JOE Fitzpatrick won 10 of 11 pro fights after winning Commonwealth Games silver for Ireland, while Kallum Skhane boxed for Wales around the world as an amateur.
They fought each other with bare fists in Cardiff on Saturday night.
Bareknuckle boxing has given them another way to make a career out of fighting.
It just hurts much more.
Skhane and Fitzpatrick were only in the three-sided trigon – measured at 30 feet from point to point – for four minutes, 48 seconds.
By the time the fight was waved off, Fitzpatrick, beaten only by Gary Cully in his pro career, was cut on his left cheek, his right eyebrow and had been pounded to his knees three times.
Fitzpatrick probably would have dragged himself up and carried on fighting had the towel not come in from his corner.
Because in bareknuckle boxing, victory is only ever one swing away.

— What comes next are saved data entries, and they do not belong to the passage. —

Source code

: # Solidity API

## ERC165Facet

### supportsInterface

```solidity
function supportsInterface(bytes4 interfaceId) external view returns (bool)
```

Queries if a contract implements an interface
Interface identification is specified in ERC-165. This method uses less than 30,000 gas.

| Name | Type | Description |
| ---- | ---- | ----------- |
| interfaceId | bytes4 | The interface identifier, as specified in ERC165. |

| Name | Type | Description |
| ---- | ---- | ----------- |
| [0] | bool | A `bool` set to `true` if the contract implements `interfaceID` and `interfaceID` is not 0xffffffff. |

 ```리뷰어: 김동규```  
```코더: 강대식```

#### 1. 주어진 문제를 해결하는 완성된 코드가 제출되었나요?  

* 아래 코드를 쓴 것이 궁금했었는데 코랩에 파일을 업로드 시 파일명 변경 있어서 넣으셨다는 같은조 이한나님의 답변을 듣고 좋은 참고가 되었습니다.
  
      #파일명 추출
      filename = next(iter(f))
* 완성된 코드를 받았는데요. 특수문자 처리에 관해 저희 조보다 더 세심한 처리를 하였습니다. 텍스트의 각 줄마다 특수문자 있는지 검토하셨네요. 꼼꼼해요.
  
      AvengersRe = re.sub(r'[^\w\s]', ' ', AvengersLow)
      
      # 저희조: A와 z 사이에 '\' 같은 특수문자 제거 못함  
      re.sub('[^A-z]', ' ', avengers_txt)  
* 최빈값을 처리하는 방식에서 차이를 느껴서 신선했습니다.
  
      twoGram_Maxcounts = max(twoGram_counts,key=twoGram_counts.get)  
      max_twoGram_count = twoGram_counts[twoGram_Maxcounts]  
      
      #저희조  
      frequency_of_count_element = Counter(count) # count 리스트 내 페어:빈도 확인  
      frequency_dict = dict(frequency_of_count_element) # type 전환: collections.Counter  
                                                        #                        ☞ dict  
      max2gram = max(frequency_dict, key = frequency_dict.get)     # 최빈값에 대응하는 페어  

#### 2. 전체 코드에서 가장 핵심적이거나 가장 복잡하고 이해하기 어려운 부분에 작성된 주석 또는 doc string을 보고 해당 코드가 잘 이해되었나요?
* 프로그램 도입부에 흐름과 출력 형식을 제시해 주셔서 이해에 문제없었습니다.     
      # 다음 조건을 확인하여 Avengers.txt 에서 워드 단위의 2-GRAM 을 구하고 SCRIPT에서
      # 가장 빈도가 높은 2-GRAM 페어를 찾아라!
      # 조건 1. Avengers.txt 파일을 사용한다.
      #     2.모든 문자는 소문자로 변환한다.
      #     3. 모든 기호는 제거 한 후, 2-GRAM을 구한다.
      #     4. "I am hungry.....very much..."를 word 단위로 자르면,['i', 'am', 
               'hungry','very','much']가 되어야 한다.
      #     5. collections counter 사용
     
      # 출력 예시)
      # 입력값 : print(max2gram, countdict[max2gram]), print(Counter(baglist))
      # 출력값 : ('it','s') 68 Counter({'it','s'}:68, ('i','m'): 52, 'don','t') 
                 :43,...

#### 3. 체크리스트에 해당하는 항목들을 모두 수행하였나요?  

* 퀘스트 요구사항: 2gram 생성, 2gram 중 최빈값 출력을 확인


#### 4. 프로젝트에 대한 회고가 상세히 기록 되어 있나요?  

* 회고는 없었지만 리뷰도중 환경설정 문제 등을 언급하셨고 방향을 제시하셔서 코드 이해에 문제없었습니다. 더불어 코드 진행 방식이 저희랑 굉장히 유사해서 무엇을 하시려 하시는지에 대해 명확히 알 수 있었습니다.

In the most dramatic fight at a sold-out Vale Sports Arena on Saturday night, Ash Williams, bronze medallist at the 2014 Commonwealth Games for Wales and a 1-0 pro before becoming disillusioned with a lack of fights, proved that much.

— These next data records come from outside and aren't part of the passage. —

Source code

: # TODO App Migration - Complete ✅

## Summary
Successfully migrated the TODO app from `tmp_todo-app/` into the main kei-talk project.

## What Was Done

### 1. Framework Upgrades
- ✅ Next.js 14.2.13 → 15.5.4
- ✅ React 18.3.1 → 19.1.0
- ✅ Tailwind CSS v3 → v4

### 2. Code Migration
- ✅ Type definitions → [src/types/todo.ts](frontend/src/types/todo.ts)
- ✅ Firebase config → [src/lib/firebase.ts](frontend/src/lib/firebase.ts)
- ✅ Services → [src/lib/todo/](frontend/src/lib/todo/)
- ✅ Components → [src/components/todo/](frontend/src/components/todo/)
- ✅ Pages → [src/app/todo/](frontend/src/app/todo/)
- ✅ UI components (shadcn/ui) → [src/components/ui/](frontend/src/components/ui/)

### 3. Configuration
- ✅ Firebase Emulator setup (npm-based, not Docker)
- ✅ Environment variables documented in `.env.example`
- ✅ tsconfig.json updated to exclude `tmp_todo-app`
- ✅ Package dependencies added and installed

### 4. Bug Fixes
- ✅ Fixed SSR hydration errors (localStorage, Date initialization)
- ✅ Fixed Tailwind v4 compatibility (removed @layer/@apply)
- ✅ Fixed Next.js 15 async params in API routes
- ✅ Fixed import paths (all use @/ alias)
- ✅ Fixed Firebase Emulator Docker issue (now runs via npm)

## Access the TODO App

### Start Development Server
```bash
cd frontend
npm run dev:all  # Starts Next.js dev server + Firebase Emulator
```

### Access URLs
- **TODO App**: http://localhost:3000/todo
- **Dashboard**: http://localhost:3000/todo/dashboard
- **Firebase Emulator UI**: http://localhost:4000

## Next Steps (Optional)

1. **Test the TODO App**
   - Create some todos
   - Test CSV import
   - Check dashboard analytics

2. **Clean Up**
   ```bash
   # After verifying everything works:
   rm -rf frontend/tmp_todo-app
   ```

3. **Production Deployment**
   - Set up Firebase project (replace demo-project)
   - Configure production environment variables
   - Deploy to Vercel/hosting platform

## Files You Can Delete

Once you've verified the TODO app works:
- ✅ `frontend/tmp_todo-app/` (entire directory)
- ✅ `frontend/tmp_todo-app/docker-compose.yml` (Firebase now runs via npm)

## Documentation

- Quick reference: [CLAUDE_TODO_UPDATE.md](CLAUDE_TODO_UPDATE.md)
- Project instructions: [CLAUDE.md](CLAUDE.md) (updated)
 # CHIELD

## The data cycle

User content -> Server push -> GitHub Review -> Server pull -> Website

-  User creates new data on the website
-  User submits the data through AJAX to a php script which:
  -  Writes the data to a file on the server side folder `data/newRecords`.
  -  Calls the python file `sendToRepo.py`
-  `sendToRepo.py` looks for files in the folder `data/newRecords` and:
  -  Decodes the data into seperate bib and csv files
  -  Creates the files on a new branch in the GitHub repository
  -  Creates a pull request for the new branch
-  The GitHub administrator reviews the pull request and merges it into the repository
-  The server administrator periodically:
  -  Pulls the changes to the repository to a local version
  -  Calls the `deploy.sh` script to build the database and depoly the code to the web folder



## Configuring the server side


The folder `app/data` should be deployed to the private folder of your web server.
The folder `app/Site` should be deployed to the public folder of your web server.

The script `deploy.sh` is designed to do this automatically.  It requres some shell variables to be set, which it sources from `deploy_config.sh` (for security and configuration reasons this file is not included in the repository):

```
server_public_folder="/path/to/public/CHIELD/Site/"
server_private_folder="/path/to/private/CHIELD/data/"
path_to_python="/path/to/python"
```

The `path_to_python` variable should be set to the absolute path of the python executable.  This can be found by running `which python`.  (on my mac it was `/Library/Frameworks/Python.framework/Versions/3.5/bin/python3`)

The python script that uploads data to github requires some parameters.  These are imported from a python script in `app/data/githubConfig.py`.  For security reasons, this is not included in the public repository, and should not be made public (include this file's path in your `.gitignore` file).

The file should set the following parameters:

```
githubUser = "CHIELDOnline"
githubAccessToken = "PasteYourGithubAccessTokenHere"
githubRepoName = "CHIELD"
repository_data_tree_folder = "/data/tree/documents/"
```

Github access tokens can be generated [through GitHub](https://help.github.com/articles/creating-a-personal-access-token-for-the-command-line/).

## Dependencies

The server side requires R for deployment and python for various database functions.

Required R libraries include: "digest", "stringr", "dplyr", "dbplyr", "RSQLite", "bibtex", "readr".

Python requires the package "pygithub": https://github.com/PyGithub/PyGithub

Down twice inside the opening minute, Williams flattened Joe Randall with a right and it was all over in 142 seconds.
Williams turned to bareknuckle boxing at 33 years old, while Skhane is six years younger.
Both say they will fight more regularly without gloves – and will be pushed along quicker.
Skhane said after improving to 2-0 in the trigon he wants to be a world champion and fight in America and that is more likely to happen – and happen sooner – if he sticks with BYB Extreme.
Barrie Jones has gone on to carve out a successful bareknuckle career after a 22-10 pro gloved career that peaked with a loss to Kell Brook for the British welterweight title in 2008.
Fighting a month before his 40th birthday, Jones took only 17 seconds to finish light-heavyweight champion Gregoris Cisneros, a result that puts the Welsh southpaw up with the top pound-for-pound bareknuckle boxers.
Jones, who fought on Joe Calzaghe undercards, unleashed a perfectly-timed southpaw right hook to put the Venezuelan on his knees for around a minute.
Dorian Darch, the cult heavyweight beaten by Anthony Joshua, Daniel Dubois and Hughie Fury in his gloved career, blasted out Gaz Slator in the first round. In the 38 seconds the fight lasted, Darch was cut on his cheek before blasting out the Newcastle brawler with a left-right-left.